Wojewoda mazowiecki był we wtorek gościem w Polskim Radiu 24. Podczas rozmowy został m.in. zapytany o to, jak układa mu się współpraca z prezydentem Warszawy Rafałem Trzaskowskim. - Trudno powiedzieć, bo on jest ciągle na jakiś marszach, wydarzeniach, spędach, ale jeszcze w urzędzie go nie widziałem. Myślę, że jest to dobre podsumowanie jego aktywności publicznej - powiedział Tobiasz Bocheński.

Reklama

Zatem nie można mówić o naszej współpracy. Widziałem się z wiceprezydentami, pan prezydent Trzaskowski jest zbyt zajęty polityką ogólnopolską, żeby zajmować się takimi drobnymi sprawami jak stolica Mazowsza i stolica Polski - zaznaczył.

Wojewoda zauważył, że wśród problemów w Warszawie, które nie są rozwiązane jest m.in. obiór odpadów komunalnych. - To jest historia ciągnąca się już długo, dlatego, że miasto Warszawa jest jedynym samorządem w Polsce, który nie umie przyjąć rozwiązania, które by było zgodne z prawem, a we właściwy sposób by pobierało opłaty od nas wszystkich za odbiór odpadów komunalnych. Liczba stwierdzeń nieważności tych uchwał jest bardzo długa, a mamy do czynienia z kuriozalną sytuacją za zeszły rok, gdzie miasto wypracowało nadwyżkę w wysokości 180 milionów złotych - podkreślił.

Kiedy jest sytuacja nadwyżki to miasto musi wiedzieć, na co chce ją przeznaczyć. A mamy do czynienia z sytuacją, gdzie mamy nagle 180 milionów złotych na stole i miasto nie wie skąd ona się wzięła, nie wie na co chce ją przeznaczyć. Mało tego odmawia zwrotów w postaci obniżenia cen odbioru odpadów dla warszawiaków. Co można by było zrobić od ręki i każdego miesiąca o kilkanaście złotych każde gospodarstwo domowe płaciłoby mniej. Natomiast miasto mówi "mamy nadwyżkę, zabieramy ją, nic nas nie interesuje, nie będziemy brali pod uwagę takich drobnych potrzeb jak zasobność kieszeni warszawiaków" - mówił w PR24 Bocheński.
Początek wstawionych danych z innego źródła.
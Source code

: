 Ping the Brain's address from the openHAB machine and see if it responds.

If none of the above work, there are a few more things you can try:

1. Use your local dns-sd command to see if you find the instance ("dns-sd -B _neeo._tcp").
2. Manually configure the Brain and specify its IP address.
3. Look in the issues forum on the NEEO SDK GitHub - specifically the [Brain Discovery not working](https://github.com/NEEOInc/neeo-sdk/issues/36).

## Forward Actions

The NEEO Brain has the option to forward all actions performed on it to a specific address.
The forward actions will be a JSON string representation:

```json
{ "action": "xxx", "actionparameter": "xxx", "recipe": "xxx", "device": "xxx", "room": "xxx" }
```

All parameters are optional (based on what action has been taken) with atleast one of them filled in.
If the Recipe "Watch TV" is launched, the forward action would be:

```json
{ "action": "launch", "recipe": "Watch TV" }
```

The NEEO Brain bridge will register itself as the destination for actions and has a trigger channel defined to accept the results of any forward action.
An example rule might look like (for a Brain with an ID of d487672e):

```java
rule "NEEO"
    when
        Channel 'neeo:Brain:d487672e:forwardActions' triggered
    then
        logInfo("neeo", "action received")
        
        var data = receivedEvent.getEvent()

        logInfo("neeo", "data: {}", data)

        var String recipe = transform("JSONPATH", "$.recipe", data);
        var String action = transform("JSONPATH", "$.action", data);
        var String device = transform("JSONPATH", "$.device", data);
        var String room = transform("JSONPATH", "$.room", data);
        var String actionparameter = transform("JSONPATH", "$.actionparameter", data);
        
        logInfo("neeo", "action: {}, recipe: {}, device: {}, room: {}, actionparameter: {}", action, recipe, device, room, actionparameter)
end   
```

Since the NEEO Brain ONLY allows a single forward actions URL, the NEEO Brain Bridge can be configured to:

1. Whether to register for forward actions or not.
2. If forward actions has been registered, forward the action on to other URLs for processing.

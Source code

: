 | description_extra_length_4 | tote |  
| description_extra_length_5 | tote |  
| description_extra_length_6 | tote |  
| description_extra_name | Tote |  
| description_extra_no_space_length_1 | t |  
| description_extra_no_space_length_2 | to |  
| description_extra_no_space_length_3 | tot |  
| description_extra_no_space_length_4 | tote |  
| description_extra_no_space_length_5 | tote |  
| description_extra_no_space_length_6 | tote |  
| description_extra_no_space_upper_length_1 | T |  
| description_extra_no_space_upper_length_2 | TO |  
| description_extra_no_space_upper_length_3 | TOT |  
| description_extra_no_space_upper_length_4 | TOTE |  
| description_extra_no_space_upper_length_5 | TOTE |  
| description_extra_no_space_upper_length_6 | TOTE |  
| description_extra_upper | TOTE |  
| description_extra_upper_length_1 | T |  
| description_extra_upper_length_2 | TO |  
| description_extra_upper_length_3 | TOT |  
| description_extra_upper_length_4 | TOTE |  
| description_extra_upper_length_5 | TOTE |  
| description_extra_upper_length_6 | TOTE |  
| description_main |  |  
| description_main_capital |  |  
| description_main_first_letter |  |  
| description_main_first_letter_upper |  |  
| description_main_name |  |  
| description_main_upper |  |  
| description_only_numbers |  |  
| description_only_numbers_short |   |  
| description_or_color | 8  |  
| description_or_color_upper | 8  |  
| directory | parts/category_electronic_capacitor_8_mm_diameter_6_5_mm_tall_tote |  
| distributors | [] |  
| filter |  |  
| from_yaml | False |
Przekazał przy tym, że poprzedni sekretarz miasta Włodzimierz Karpiński został aresztowany i usłyszał zarzuty korupcyjne. - Powinniśmy zwrócić na to uwagę, że sekretarz miasta jest ważniejszy od wiceprezydentów, ponieważ on odpowiada za organizację pracy całego ratusza i wszystkich podległych służb. Jeżeli najważniejsza osoba w mieście otrzymuje zarzuty korupcyjne to jest symptom naprawdę ogromnej patologii. I nas to nie dziwi, bo to Platforma Obywatelska, ale z drugiej strony jako obywatele powinniśmy być bardzo zatroskani, bo to może być wierzchołek góry lodowej - ocenił.

Reklama

Wojewoda mazowiecki został również zapytany o pomysł stworzenia strefy czystego transportu w centrum miasta, która obejmie nie tylko te stare samochody, które chciałyby do niej wjechać, ale też auta tych mieszkańców, których obejmie strefa. - To jest typowa wrzutka pana prezydenta Trzaskowskiego, która jest hasłowa, niepodbudowana żadną analizą, a jednocześnie jest imitacją, czyli skopiowaniem rozwiązań zachodnich w żaden sposób ich niedostosowaniem do naszych potrzeb warszawskich. Po prostu, żeby być trendy i modnym coś ogłosił, ale nie ma w tym żadnego sensu w tym wymiarze, w jakim on to proponuje - podkreślił.

Wprowadzenie zakazu diesli w centrum Warszawy to jest wykluczenie ekonomiczne bardzo dużej części osób, które nie mają innego środka transportu bez zaproponowania alternatywy. Jeżeli chodzi o zwężanie ulic, może w przyszłości jest to nieuchronne, ale to musi być jakaś zmiana systemowa. Jak mamy się dostać do centrum, jeżeli proponuje nam się zamknięcie centrum i żadnej alternatywy dojazdu do niego. To jest absurdalne - dodał Tobiasz Bocheński.